Too often our sense of values becomes distorted as though in a hall of mirrors, and the only sure way of regaining the true perspective is to re-adjust ourselves. This can be done only by a reconstruction undertaken wholeheartedly when removed from malicious influences which turn us aside from our path as steel destroys the accuracy of a compass. And however true such sentiments might have been some years ago, the need for such drastic action is becoming more imperative in view of the deterioration in national and international affairs.
And so I come to what I consider to be the most profitable lesson acquired from those dark shades, and that is the overwhelming need for TOLERANCE today.

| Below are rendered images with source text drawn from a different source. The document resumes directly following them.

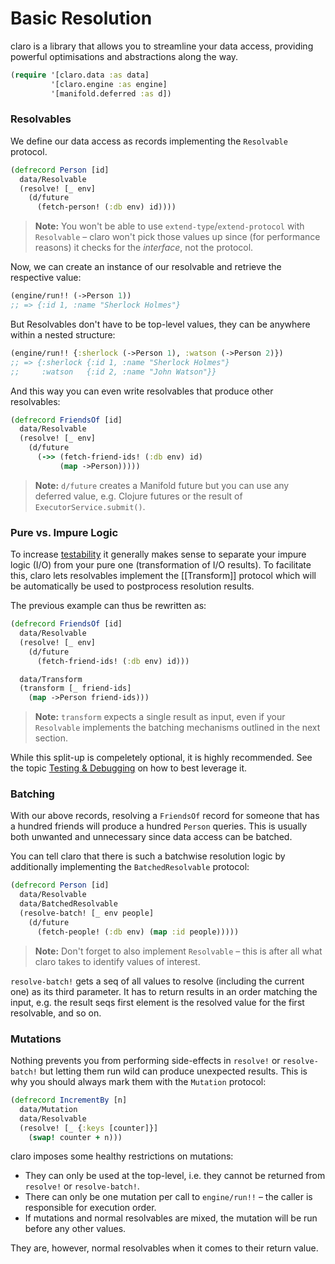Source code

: # Basic Resolution

claro is a library that allows you to streamline your data access, providing
powerful optimisations and abstractions along the way.

```clojure
(require '[claro.data :as data]
         '[claro.engine :as engine]
         '[manifold.deferred :as d])
```

### Resolvables

We define our data access as records implementing the `Resolvable` protocol.

```clojure
(defrecord Person [id]
  data/Resolvable
  (resolve! [_ env]
    (d/future
      (fetch-person! (:db env) id))))
```

> __Note:__ You won't be able to use `extend-type`/`extend-protocol` with
> `Resolvable` – claro won't pick those values up since (for performance
> reasons) it checks for the _interface_, not the protocol.

Now, we can create an instance of our resolvable and retrieve the respective
value:

```clojure
(engine/run!! (->Person 1))
;; => {:id 1, :name "Sherlock Holmes"}
```

But Resolvables don't have to be top-level values, they can be anywhere within a
nested structure:

```clojure
(engine/run!! {:sherlock (->Person 1), :watson (->Person 2)})
;; => {:sherlock {:id 1, :name "Sherlock Holmes"}
;;     :watson   {:id 2, :name "John Watson"}}
```

And this way you can even write resolvables that produce other resolvables:

```clojure
(defrecord FriendsOf [id]
  data/Resolvable
  (resolve! [_ env]
    (d/future
      (->> (fetch-friend-ids! (:db env) id)
           (map ->Person)))))
```

> __Note:__ `d/future` creates a Manifold future but you can use any deferred
> value, e.g. Clojure futures or the result of `ExecutorService.submit()`.

### Pure vs. Impure Logic

To increase [testability][testing] it generally makes sense to separate your
impure logic (I/O) from your pure one (transformation of I/O results). To
facilitate this, claro lets resolvables implement the [[Transform]] protocol
which will be automatically be used to postprocess resolution results.

The previous example can thus be rewritten as:

```clojure
(defrecord FriendsOf [id]
  data/Resolvable
  (resolve! [_ env]
    (d/future
      (fetch-friend-ids! (:db env) id)))

  data/Transform
  (transform [_ friend-ids]
    (map ->Person friend-ids)))
```

> __Note:__ `transform` expects a single result as input, even if your
> `Resolvable` implements the batching mechanisms outlined in the next section.

While this split-up is compeletely optional, it is highly recommended. See the
topic [Testing & Debugging][testing] on how to best leverage it.

[testing]: 04-testing-and-debugging.md

### Batching

With our above records, resolving a `FriendsOf` record for someone that has a
hundred friends will produce a hundred `Person` queries. This is usually both
unwanted and unnecessary since data access can be batched.

You can tell claro that there is such a batchwise resolution logic by
additionally implementing the `BatchedResolvable` protocol:

```clojure
(defrecord Person [id]
  data/Resolvable
  data/BatchedResolvable
  (resolve-batch! [_ env people]
    (d/future
      (fetch-people! (:db env) (map :id people)))))
```

> __Note:__ Don't forget to also implement `Resolvable` – this is after all what
> claro takes to identify values of interest.

`resolve-batch!` gets a seq of all values to resolve (including the current one)
as its third parameter. It has to return results in an order matching the input,
e.g. the result seqs first element is the resolved value for the first
resolvable, and so on.

### Mutations

Nothing prevents you from performing side-effects in `resolve!` or
`resolve-batch!` but letting them run wild can produce unexpected results. This
is why you should always mark them with the `Mutation` protocol:

```clojure
(defrecord IncrementBy [n]
  data/Mutation
  data/Resolvable
  (resolve! [_ {:keys [counter]}]
    (swap! counter + n)))
```

claro imposes some healthy restrictions on mutations:

- They can only be used at the top-level, i.e. they cannot be returned from
  `resolve!` or `resolve-batch!`.
- There can only be one mutation per call to `engine/run!!` – the caller is
  responsible for execution order.
- If mutations and normal resolvables are mixed, the mutation will be run before
  any other values.

They are, however, normal resolvables when it comes to their return value.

Everyone copes with trauma differently and, for Charles, it seems that quiet contemplation was what he needed, along with time to enjoy the simple pleasures of freedom.
I wanted to say goodbye to it all, not to think of Germany and camp life. It had been over-present for such a period and now I could well do without it, if I was allowed to, but that didn’t always happen. Most people were very understanding, and realised that I should be allowed to go my own way, it was no good forcing him. Personally I couldn’t stick crowds, the very idea of going to a picture house was loathsome, I needed the open spaces, to get away from people, to feel that I had some privacy of my own, and could do what I liked and when I liked. To know that ablutions could be attended to in private, that a bathroom door had a key, and you could be alone, to be in private for the first time for literally years. The last time I had been in a bath had been in Norway, in hospital, when an attendant had to help me, encumbered as I was with plaster. Not to be shouted at was wonderful, to listen to people talking in quiet natural tones, was bliss after the guttural bellowings, even if their bark might be worse than their bite. Home meant peace and quite and that was what I needed and got. No crowds, no noise, “far from the madding crowd’s ignoble strife”, that was what the doctor advised, and fortunately it was available.
The need for quiet contemplation is echoed in the fact that he never showed anyone his manuscript – a fantastic accomplishment of writing and memory, only to be read by others after his death. Charles Edie died on 28th January 2001, only four weeks after the death of his dear wife Eileen. They had been happily married since 1945.
The journey was over, we had arrived, safe and sound, requiring merely minor adjustments, all of which could easily be accomplished with kindness and in a matter of time. No longer a mere number, XB 934, but a person, real and living.